Juste avant, son collègue Théo Richomme, dans son scaphandre autonome, avait déjà extrait, amarrés à un puissant crochet, une poussette et un énorme écran plat enfouis à 3 mètres de profondeur.
"Un écran plat, c'est la première fois", s'amuse Mehdi Bouriah tandis que l'autre scaphandrier sort de l'eau couvert d'algues. "On peut trouver de tout, c'est vraiment une déchetterie en dessous", commente Théo Richomme qui, sous l'eau, n'y voyait qu'à un mètre.
En deux heures, les six hommes du prestataire Fluvial nettoyage avaient déjà ramassé une vingtaine de Vélib' et cinq trottinettes du bassin (800 m sur 70), remplissant déjà la moitié d'une benne de 15 m3.
Et pourtant, "ce n'est pas un secteur sur lequel on ramasse énormément", assure le président de l'entreprise spécialisée Grégory Pech, selon lequel les "endroits moins fréquentés" comme le canal de l'Ourcq à Pantin (Seine-Saint-Denis), plus au nord, sont ceux qui concentrent "le plus de vélos".
Statuette en or ou armes
Quand ce ne sont pas des scooters, plus rares, ou des objets plus insolites: un coffre-fort, une statuette de bouddha en or ou un sac d'armes, raconte Mehdi Bouriah.

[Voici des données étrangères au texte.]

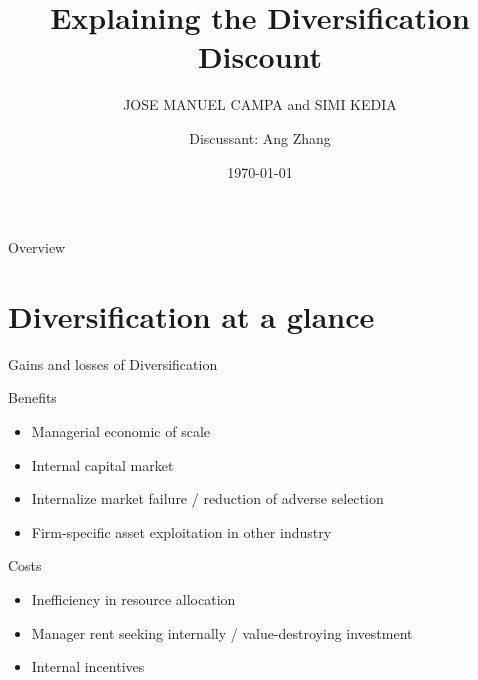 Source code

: \documentclass[aspectratio=169,xcolor=dvipsnames]{beamer}
\title{Explaining the Diversification Discount}
\subtitle{JOSE MANUEL CAMPA and SIMI KEDIA}
\author{Discussant: Ang Zhang}
\date{\today} %
\begin{document}
\begin{frame}
    \titlepage
\end{frame}

\begin{frame}{Overview}
    \tableofcontents
\end{frame}

\section{Diversification at a glance}

\begin{frame}{Gains and losses of Diversification}
    \begin{block}{Benefits}
        \begin{itemize}
            \item Managerial economic of scale
            \item Internal capital market
            \item Internalize market failure / reduction of adverse selection
            \item Firm-specific asset exploitation in other industry
        \end{itemize}

    \end{block}
    \begin{block}{Costs}
        \begin{itemize}
            \item Inefficiency in resource allocation
            \item Manager rent seeking internally / value-destroying investment
            \item Internal incentives
        \end{itemize}

    \end{block}
\end{frame}
\end{document}
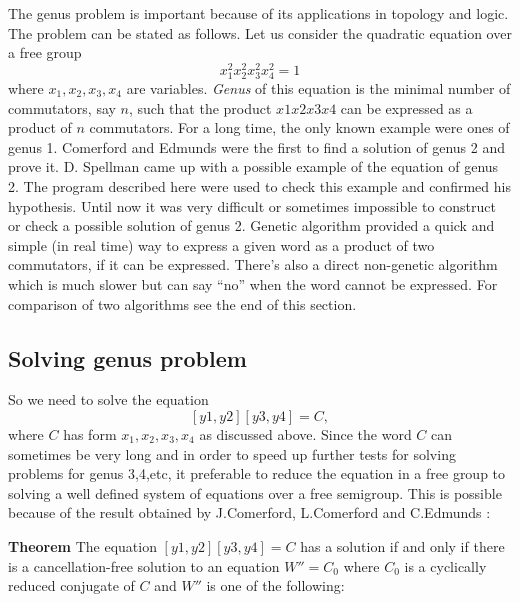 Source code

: \documentclass{article}
\begin{document}
The genus problem is important because of its applications in topology
and logic. The problem can be stated as follows. Let us consider the
quadratic equation over a free group
\[
x_1^2 x_2^2 x_3^2 x_4^2 = 1 
\]
where $x_1,x_2,x_3,x_4$ are variables. {\em Genus} of this equation is
the minimal number of commutators, say $n$, such that the product $x1
x2 x3 x4$ can be expressed as a product of $n$ commutators. For a long
time, the only known example were ones of genus 1. Comerford and
Edmunds \cite{C&E:Solution} were the first to find a solution of genus
2 and prove it. D. Spellman \cite{Spellman} came up with a possible
example of the equation of genus 2. The program described here were
used to check this example and confirmed his hypothesis. Until now it
was very difficult or sometimes impossible to construct or check a
possible solution of genus 2. Genetic algorithm provided a quick and
simple (in real time) way to express a given word as a product of two
commutators, if it can be expressed. There's also a direct non-genetic
algorithm which is much slower but can say ``no'' when the word cannot
be expressed. For comparison of two algorithms see the end of this
section.

\subsection{Solving genus problem}

So we need to solve the equation 
\[
[y1,y2][y3,y4] = C,
\]
where $C$ has form $x_1,x_2,x_3,x_4$ as discussed above. Since the
word $C$ can sometimes be very long and in order to speed up further
tests for solving problems for genus 3,4,etc, it preferable to reduce
the equation in a free group to solving a well defined system of
equations over a free semigroup. This is possible because of the
result obtained by J.Comerford, L.Comerford and C.Edmunds \cite{CC&E}:

\vspace{3mm}
{\bf Theorem} The equation $[y1,y2][y3,y4] = C$ has a solution if and
only if there is a cancellation-free solution to an equation $W'' =
C_0$ where $C_0$ is a cyclically reduced conjugate of $C$ and $W''$ is
one of the following:
\end{document}
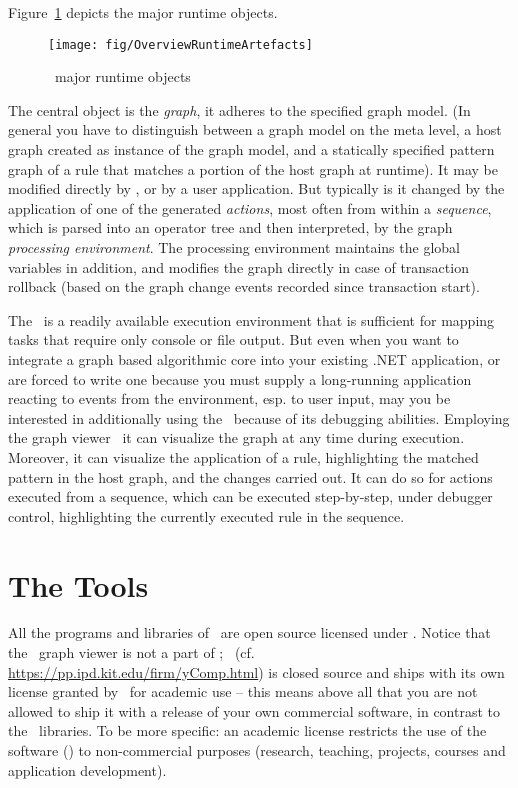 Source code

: Figure~\ref{process} depicts the major runtime objects.

\begin{figure}[htbp]
  \centering
  \texttt{[image: fig/OverviewRuntimeArtefacts]}
  \caption{\GrG\ major runtime objects}
  \label{process}
\end{figure}

The central object is the \emph{graph}, it adheres to the specified graph model.
(In general you have to distinguish between a graph model on the meta level, a host graph created as instance of the graph model, and a statically specified pattern graph of a rule that matches a portion of the host graph at runtime).
It may be modified directly by \GrShell, or by a user application.
But typically is it changed by the application of one of the generated \emph{actions}, most often from within a \emph{sequence}, which is parsed into an operator tree and then interpreted, by the graph \emph{processing environment}.
The processing environment maintains the global variables in addition, and modifies the graph directly in case of transaction rollback (based on the graph change events recorded since transaction start).

The \GrShell\ is a readily available execution environment that is sufficient for mapping tasks that require only console or file output.
But even when you want to integrate a graph based algorithmic core into your existing .NET application, 
or are forced to write one because you must supply a long-running application reacting to events from the environment, esp. to user input,
may you be interested in additionally using the \GrShell\ because of its debugging abilities.
Employing the graph viewer \yComp\ it can visualize the graph at any time during execution.
Moreover, it can visualize the application of a rule, highlighting the matched pattern in the host graph, and the changes carried out.
It can do so for actions executed from a sequence, which can be executed step-by-step, under debugger control, highlighting the currently executed rule in the sequence.

\section{The Tools}

All the programs and libraries of \GrG\ are open source licensed under .
Notice that the \yComp\ graph viewer is not a part of \GrG ; \yComp\ (cf. \url{https://pp.ipd.kit.edu/firm/yComp.html}) is closed source and ships with its own license granted by \yFiles\ for academic use --
this means above all that you are not allowed to ship it with a release of your own commercial software, in contrast to the \GrG\ libraries.
To be more specific: an academic license restricts the use of the software (\yComp) to non-commercial purposes (research, teaching, projects, courses and application development).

Lieu de rassemblement festif et donc de fins de soirées éméchées, le bassin de La Villette donne plutôt lieu à des concours de saut sur Vélib, selon ces pêcheurs en milieu hostile, qui opèrent depuis une ancienne barge ostréicole.
"C'est tellement entouré de gens sales que dans un mois, il y en aura autant, cela ne va pas rester (propre) comme ça", peste Sandrine Macé.
Cette riveraine de 53 ans estime que les auteurs de ces incivilités "n'ont rien à faire d'autre, malheureusement. Cela les amuse: on prend ce qu'on trouve et on le met dans le canal".
Depuis 2017, le bassin est pourtant redevenu un lieu de baignade estival avec l'animation Paris Plages, revenue poser ses parasols, chaises longues et cabanes du 9 juillet au 21 août. Et samedi, l'opération de nettoyage collectif, baptisée Ménage ton canal, avait aussi investi un lieu de baignade éphémère en plein centre du canal Saint-Martin.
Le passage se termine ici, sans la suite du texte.